La responsabilité lors de la procréation

La responsabilité lors de la procréation

Le problème de la procréation irresponsable
« Post coïtum animale triste. » [« Après le coït l’animal est triste. »] dit un proverbe latin. Il s’agit ici de l’animal, pas de l’être humain. Mais pourquoi un être humain serait-il triste après un « rapport sexuel »? Peut-être est-ce parce qu’il se comporte comme un animal? Autrement, il n’y aurait pas de raison!, non? L’animal, lui, est complètement régi par l’instinct, c’est normal, c’est sa nature. Il est en dehors des notions de moralité et de responsabilité. Son noyau animateur n’est pas spirituel mais entéallique. Qu’il ait ensuite une descendance ou pas, il prend ce qui vient.
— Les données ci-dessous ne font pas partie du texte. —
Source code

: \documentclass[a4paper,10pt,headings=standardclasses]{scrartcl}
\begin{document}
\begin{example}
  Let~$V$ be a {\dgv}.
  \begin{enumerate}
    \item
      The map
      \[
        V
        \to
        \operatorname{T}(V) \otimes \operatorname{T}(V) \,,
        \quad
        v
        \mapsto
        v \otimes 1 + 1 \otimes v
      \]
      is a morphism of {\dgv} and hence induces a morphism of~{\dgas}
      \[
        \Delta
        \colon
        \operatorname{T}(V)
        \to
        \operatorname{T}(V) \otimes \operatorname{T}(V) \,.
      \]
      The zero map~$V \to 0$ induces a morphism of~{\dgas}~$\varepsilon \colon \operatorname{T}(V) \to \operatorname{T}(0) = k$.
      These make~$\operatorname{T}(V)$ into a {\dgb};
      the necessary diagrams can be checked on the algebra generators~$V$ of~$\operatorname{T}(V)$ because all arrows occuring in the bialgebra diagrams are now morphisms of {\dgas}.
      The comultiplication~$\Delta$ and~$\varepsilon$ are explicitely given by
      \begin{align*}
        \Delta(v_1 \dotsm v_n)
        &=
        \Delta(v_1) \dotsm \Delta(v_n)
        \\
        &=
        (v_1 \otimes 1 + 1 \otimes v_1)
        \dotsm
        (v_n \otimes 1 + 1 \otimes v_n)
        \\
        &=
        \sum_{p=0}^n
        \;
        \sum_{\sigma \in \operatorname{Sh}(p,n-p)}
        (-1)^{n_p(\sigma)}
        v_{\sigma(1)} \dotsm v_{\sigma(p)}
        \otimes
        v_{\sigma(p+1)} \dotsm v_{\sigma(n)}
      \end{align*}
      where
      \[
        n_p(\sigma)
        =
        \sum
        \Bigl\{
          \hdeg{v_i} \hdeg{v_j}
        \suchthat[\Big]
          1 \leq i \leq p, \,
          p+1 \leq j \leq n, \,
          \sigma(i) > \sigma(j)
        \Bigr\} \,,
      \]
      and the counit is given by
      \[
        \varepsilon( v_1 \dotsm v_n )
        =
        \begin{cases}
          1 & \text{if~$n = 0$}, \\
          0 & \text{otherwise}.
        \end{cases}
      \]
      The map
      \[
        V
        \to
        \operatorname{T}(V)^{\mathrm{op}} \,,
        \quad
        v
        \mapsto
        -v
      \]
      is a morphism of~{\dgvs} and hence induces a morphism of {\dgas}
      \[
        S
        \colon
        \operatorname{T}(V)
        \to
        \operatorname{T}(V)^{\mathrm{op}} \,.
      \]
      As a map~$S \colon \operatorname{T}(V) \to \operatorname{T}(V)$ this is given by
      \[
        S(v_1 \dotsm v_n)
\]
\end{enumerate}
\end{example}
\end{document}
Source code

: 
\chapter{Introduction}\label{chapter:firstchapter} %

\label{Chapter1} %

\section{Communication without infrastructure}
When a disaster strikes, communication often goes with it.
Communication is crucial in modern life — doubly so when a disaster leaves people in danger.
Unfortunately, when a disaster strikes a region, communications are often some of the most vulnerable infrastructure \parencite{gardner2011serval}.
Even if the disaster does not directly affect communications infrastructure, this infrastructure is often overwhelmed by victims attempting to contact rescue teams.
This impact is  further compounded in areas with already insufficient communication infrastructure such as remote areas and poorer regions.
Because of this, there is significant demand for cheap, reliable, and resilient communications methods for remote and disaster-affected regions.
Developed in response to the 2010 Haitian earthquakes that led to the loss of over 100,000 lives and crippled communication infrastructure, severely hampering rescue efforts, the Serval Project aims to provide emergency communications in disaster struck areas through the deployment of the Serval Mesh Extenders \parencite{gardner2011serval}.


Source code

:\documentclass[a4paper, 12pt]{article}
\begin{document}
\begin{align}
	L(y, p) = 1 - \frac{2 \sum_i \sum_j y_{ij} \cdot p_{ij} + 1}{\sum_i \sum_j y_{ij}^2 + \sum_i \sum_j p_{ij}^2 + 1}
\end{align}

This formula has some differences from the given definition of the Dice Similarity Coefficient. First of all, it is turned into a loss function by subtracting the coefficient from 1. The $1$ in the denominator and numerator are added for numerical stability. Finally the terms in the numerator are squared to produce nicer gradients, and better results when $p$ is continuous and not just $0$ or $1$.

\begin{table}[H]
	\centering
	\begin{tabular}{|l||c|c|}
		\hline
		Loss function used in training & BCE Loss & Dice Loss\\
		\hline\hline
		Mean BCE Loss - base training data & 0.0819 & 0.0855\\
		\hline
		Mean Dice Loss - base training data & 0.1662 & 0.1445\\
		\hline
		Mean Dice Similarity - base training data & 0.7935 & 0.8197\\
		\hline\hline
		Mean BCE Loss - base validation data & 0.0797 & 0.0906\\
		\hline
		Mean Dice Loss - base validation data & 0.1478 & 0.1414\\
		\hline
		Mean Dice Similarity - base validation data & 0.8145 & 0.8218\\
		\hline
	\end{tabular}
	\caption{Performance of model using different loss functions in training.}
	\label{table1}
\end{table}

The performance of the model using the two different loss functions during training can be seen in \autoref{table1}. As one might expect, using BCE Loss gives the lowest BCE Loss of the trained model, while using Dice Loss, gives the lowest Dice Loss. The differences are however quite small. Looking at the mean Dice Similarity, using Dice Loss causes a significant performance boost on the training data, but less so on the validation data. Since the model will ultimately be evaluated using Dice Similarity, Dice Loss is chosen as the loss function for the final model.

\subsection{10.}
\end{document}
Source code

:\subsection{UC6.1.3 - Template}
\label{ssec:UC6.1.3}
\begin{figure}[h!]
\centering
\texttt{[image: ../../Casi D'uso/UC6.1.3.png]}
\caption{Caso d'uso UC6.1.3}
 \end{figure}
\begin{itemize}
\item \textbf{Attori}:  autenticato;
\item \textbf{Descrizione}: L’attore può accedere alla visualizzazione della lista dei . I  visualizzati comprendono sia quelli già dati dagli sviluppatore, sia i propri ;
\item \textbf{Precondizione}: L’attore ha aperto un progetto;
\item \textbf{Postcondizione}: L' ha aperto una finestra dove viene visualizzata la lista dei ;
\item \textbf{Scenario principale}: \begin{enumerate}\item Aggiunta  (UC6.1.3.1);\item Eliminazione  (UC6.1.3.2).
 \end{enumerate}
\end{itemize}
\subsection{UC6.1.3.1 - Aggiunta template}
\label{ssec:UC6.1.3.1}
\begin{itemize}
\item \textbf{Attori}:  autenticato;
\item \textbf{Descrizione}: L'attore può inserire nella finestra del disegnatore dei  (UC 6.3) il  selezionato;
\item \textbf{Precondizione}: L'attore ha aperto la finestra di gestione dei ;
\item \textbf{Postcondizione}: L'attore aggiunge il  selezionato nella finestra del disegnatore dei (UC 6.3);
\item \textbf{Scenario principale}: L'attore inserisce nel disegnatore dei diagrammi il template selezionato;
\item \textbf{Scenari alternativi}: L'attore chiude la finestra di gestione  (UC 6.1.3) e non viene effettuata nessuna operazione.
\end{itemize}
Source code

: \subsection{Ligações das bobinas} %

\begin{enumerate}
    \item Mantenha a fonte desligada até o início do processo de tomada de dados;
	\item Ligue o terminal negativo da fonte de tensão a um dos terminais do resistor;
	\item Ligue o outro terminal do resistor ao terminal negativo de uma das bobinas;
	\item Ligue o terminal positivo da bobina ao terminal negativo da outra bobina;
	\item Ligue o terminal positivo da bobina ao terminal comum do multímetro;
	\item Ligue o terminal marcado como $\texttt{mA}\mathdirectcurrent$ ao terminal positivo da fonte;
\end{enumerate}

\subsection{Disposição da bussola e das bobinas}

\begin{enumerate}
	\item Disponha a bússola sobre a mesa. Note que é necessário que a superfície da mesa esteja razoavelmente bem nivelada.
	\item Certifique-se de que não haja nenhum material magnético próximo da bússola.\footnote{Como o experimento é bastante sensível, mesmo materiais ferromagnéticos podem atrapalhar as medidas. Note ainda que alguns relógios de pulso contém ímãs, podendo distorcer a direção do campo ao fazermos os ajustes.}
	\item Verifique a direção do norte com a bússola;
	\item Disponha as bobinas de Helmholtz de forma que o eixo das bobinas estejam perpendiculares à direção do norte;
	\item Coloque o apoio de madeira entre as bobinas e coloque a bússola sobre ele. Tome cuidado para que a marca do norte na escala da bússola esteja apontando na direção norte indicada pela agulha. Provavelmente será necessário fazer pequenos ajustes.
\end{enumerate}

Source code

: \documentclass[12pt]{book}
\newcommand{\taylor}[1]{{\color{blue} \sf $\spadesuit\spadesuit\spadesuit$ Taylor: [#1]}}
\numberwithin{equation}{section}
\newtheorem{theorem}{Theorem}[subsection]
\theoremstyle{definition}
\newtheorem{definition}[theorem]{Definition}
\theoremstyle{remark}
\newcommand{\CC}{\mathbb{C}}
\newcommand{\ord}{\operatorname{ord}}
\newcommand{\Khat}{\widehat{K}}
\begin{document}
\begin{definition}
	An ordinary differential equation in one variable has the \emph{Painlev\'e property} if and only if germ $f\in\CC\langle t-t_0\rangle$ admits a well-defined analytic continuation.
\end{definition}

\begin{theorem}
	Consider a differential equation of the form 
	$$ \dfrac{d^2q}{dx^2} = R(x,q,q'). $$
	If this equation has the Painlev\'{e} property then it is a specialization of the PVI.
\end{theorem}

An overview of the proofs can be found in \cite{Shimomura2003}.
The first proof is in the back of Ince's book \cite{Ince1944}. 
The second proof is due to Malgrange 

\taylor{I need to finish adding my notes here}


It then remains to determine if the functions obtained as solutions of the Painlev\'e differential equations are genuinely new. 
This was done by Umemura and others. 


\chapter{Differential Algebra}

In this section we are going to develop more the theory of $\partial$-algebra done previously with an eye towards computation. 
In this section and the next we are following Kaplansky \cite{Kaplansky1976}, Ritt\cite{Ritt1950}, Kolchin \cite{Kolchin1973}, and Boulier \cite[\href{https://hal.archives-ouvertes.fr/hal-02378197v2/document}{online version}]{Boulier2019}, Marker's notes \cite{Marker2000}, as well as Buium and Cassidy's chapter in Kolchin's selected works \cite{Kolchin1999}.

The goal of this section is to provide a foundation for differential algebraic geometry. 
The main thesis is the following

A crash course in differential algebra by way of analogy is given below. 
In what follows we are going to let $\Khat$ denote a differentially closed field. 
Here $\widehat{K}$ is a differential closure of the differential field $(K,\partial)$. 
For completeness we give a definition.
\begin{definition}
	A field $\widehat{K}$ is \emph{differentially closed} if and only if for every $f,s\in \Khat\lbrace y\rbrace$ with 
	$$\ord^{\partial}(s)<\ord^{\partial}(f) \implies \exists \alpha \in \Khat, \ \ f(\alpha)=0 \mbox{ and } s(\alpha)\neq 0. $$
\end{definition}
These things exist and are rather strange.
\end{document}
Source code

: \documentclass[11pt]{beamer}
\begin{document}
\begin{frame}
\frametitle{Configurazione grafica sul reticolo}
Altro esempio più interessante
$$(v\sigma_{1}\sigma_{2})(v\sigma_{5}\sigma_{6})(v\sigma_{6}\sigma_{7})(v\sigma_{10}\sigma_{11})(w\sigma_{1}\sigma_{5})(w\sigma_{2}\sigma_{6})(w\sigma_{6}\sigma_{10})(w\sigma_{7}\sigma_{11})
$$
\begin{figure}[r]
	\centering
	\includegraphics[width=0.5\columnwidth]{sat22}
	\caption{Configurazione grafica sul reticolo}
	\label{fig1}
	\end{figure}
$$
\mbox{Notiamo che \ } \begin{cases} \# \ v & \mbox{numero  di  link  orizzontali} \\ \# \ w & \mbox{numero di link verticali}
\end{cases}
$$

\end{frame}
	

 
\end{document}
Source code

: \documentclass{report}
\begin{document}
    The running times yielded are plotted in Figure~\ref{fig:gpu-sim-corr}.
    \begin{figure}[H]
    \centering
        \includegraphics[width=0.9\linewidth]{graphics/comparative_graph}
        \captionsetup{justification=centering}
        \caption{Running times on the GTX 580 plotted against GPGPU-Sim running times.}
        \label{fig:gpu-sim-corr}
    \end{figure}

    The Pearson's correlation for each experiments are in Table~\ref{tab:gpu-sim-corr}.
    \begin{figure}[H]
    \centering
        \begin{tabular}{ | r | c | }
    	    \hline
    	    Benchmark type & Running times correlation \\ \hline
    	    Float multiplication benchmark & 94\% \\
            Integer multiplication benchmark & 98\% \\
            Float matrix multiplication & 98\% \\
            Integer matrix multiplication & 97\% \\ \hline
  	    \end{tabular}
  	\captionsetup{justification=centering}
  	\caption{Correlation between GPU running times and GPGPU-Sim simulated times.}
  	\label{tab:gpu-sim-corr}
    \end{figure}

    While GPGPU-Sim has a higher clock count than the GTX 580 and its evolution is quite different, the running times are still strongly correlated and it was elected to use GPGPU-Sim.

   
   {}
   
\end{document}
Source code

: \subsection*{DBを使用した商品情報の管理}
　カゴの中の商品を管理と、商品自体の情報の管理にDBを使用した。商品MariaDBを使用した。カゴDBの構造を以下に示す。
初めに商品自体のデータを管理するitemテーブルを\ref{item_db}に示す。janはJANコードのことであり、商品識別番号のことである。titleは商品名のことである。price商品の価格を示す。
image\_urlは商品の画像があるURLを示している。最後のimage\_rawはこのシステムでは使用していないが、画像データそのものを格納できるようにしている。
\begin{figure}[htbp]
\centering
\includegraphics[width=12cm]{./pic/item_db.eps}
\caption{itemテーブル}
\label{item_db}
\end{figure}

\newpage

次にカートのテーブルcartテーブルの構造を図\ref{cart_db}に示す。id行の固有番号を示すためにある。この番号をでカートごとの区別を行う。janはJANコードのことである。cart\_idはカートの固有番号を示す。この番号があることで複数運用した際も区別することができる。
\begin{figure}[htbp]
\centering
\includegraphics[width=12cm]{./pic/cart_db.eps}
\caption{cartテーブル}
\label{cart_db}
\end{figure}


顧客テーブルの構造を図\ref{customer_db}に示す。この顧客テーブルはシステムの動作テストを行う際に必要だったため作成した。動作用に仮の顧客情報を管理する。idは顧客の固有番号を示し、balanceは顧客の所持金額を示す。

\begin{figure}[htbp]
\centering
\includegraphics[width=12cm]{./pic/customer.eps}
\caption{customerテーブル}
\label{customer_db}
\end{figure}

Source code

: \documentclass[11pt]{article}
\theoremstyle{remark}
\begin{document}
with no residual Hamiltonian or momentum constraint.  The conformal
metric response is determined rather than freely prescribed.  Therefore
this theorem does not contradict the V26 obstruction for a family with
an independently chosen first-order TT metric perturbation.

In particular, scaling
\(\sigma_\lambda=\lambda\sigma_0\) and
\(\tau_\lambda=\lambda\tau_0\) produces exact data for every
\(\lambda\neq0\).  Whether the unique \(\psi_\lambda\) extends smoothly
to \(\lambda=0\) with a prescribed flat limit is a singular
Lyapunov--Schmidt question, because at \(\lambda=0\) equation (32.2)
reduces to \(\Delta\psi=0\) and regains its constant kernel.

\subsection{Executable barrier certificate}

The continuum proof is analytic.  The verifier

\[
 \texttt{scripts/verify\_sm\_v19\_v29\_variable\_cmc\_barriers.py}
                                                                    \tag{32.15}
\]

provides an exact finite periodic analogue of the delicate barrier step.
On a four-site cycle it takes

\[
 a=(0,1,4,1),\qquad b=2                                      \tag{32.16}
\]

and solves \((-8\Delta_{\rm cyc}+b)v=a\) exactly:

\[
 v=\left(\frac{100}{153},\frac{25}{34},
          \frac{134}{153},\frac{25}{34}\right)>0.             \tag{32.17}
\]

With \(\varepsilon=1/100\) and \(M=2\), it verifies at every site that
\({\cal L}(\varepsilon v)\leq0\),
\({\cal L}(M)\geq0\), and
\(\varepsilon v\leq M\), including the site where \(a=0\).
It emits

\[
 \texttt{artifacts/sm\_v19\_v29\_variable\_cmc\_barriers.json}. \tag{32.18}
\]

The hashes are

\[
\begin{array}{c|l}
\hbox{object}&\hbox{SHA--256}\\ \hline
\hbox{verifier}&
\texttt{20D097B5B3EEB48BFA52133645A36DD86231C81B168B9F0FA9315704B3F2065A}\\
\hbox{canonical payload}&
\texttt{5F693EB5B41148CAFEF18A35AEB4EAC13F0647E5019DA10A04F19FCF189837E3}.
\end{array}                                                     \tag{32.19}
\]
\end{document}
La faute commise par beaucoup
Dans le monde « moderne » une faute est malheureusement commise par de nombreux êtres humains. Cette faute c’est la dissociation entre la « sexualité » et l’Amour. La Règle à observer ici pour qui aspire à la Pureté et à l’Amour véritable lequel ne peut exister sans la Pureté – c’est que la « sexualité » ne devrait jamais exister seule, mais elle devrait toujours uniquement être l’expression du véritable Amour entre un homme et une femme. Rien d’autre. Comme le disait Augustin d’Hippone: « Aime et fais ce que Tu veux! ». Beaucoup se précipitent sur « Fais ce que Tu veux! », mais ils oublient la condition première: « D’abord … Aime! ».
Celui qui aime vraiment – et la base de l’Amour c’est le Respect! – fera toujours ce qui est juste! Jamais il ne considèrera l’autre – l’être théoriquement « aimé » – comme un objet de satisfaction personnelle. C’est toute la différence entre l’Amour vrai et l’«amour-confiture». Qu’est-ce que l’amour de la confiture apporte à la confiture? Rien: Aimer un autre être comme l’on aime de la confiture, c’est juste s’aimer soi-même à travers le soi-disant « amour ». Ce n’est que de l’égoïsme!